Dominique Pelicot, contre qui la peine maximale de 20 ans de réclusion avait été requise la semaine dernière, a toujours reconnu avoir drogué à son insu son ex-épouse Gisèle, pendant une décennie, pour la violer et la faire violer par des dizaines d'hommes à leur domicile de Mazan (sud). Pour lui, tous ces hommes étaient parfaitement informés qu'elle serait inconsciente.
Dans leur réquisitoire, les deux avocats généraux avaient accrédité cette thèse en réclamant des peines comprises entre 10 et 18 ans de réclusion criminelle pour les 49 coaccusés de Dominique Pelicot accusés de viols ou tentatives de viols et jugés depuis le 2 septembre devant la cour criminelle de Vaucluse, à Avignon. Le verdict est attendu au plus tard le 20 décembre.
«Petits poucets»
Cinquantième coaccusé, Joseph C., 69 ans, fait figure d'exception: il est seulement poursuivi pour «atteinte sexuelle» et le ministère public a réclamé à son encontre une peine de quatre ans de prison avec mandat de dépôt, la peine la moins élevée de son réquisitoire.
«D'un côté, vous avez 'l'ogre de Mazan', pervers, égocentrique, diabolique, à la responsabilité colossale.
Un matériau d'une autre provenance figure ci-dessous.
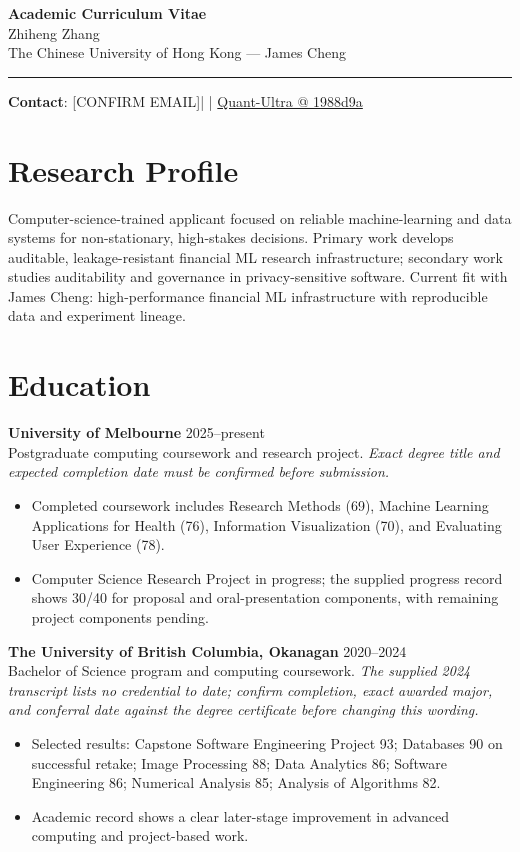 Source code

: \documentclass[11pt]{article}
\makeatletter
\newcommand{\ApplicantName}{Zhiheng Zhang}
\newcommand{\ApplicantEmail}{[CONFIRM EMAIL]}
\newcommand{\ApplicantPhone}{[CONFIRM PHONE]}
\newcommand{\ApplicantGitHub}{\href{https://github.com/zhiheng-zhang-Mera/Quant-Ultra/tree/1988d9a8530da91a8158de864d098ea869098923}{Quant-Ultra @ 1988d9a}}
\makeatother
\begin{document}
\begin{center}
{\LARGE\bfseries Academic Curriculum Vitae}\\[0.25em]
{\large \ApplicantName}\\
The Chinese University of Hong Kong --- James Cheng
\end{center}
\vspace{0.35em}\hrule\vspace{0.65em}

\textbf{Contact}: \ApplicantEmail\quad | \quad \ApplicantPhone\quad | \quad \ApplicantGitHub

\section*{Research Profile}
Computer-science-trained applicant focused on reliable machine-learning and data systems for non-stationary, high-stakes decisions. Primary work develops auditable, leakage-resistant financial ML research infrastructure; secondary work studies auditability and governance in privacy-sensitive software. Current fit with James Cheng: high-performance financial ML infrastructure with reproducible data and experiment lineage.

\section*{Education}
\textbf{University of Melbourne} \hfill 2025--present\\
Postgraduate computing coursework and research project. \textit{Exact degree title and expected completion date must be confirmed before submission.}
\begin{itemize}
\item Completed coursework includes Research Methods (69), Machine Learning Applications for Health (76), Information Visualization (70), and Evaluating User Experience (78).
\item Computer Science Research Project in progress; the supplied progress record shows 30/40 for proposal and oral-presentation components, with remaining project components pending.
\end{itemize}

\textbf{The University of British Columbia, Okanagan} \hfill 2020--2024\\
Bachelor of Science program and computing coursework. \textit{The supplied 2024 transcript lists no credential to date; confirm completion, exact awarded major, and conferral date against the degree certificate before changing this wording.}
\begin{itemize}
\item Selected results: Capstone Software Engineering Project 93; Databases 90 on successful retake; Image Processing 88; Data Analytics 86; Software Engineering 86; Numerical Analysis 85; Analysis of Algorithms 82.
\item Academic record shows a clear later-stage improvement in advanced computing and project-based work.
\end{itemize}
\end{document}
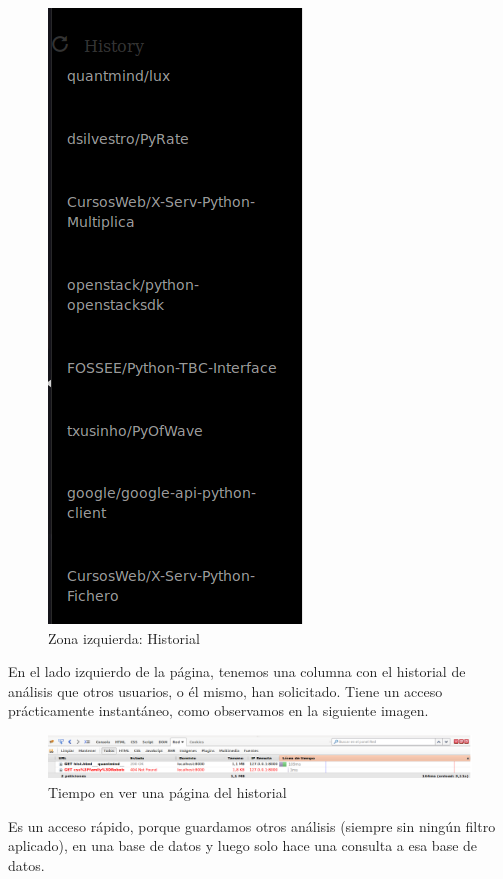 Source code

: \documentclass[a4paper, 12pt]{book}
\begin{document}
\begin{figure}[H]
\centering
\includegraphics[scale=0.35]{img/barrizq.png} 
\caption{Zona izquierda: Historial}
\end{figure}

En el lado izquierdo de la página, tenemos una columna con el historial de análisis que otros usuarios, o él mismo, han solicitado. Tiene un acceso prácticamente instantáneo, como observamos en la siguiente imagen.

\begin{figure}[H]
\centering
\includegraphics[scale=0.35]{img/tiempoHist.png} 
\caption{Tiempo en ver una página del historial}
\end{figure}

Es un acceso rápido, porque guardamos otros análisis (siempre sin ningún filtro aplicado), en una base de datos y luego solo hace una consulta a esa base de datos.
\end{document}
Et de l'autre, il y a les petits poucets, les petits poissons, bernés, trompés, roulés dans la farine», a plaidé lundi matin son avocat, Christophe Bruschi. Cette nuit du 9 au 10 juin 2020, Joseph C. «avait le projet d'avoir une aventure libertine et il dément 'catégoriquement' avoir su que Mme Pelicot serait droguée», a dit l'avocat.
«Quelques minutes»
«Il s'assied sur le bord du lit, il fait quelques caresses sur les fesses et le sexe, ça va très vite, c'est tout sauf une agression sexuelle. La perception qu'on peut avoir de la réalité d'une situation, elle n'est jamais immédiate, cela suppose quelques minutes, ces minutes qu'il lui a fallu pour se rendre compte de la situation anormale», a-t-il ajouté.
Selon lui, son client n'a pas eu d'érection ce soir-là. «Il n'y a pas d'élément moral, il n'a jamais eu la conscience du non consentement de Gisèle Pelicot et, dans ce cas, l'infraction n'existe pas. Il a fait huit mois de détention provisoire, ça lui servira de leçon pour son imprudence», a plaidé Me Bruschi, en demandant «la relaxe».
«Marionnette»
«J'aurais pu plaider moi aussi l'acquittement, mais ça n'a pas été la demande de mon client», a ensuite affirmé à la barre Paul-Roger Gontard, avocat de Cyrille D., employé du bâtiment de 54 ans venu une fois à Mazan et contre qui le ministère public a requis 12 ans de réclusion.
Contrairement à beaucoup d'autres accusés, Cyrille D. a reconnu être «coupable de viol», car il n'avait pas «eu le consentement» de Gisèle Pelicot. «Si elle ne rit plus, moi non plus je ne ris plus. J'ai été naïf, bête, un âne», avait reconnu à l'audience cet homme, auteur d'une tentative de suicide en détention.
Pour Me Gontard, si son client, à qui il est reproché notamment d'avoir introduit son sexe dans la bouche de Gisèle Pelicot inconsciente, «avait encore son libre-arbitre» lors de sa venue à Mazan, il «avait perdu la possibilité de l'exercer» sous l'influence de Dominique Pelicot qui, par ses «manoeuvres», avait fait de lui «la marionnette de son propre désir». L'avocat a demandé à la cour criminelle de «retenir l'altération du discernement» de Cyrille D. au moment des faits.
Peines exagérées
Evoquant une douzaine de cas où des hommes reconnus coupables de viols en France ont été condamnés à sept années de prison, Me Gontard a demandé une peine inférieure aux 12 années requises par le parquet, réclamant en prime qu'elle soit assortie d'un sursis probatoire, «pour éviter qu'il rentre à nouveau en prison». Cyrille D. a déjà fait 20 mois de détention provisoire.
Dans leurs plaidoiries mercredi et jeudi, les avocats des cinq premiers accusés, dont Dominique Pelicot, avaient plaidé coupable, estimant cependant également pour la plupart largement exagérées les réquisitions du parquet.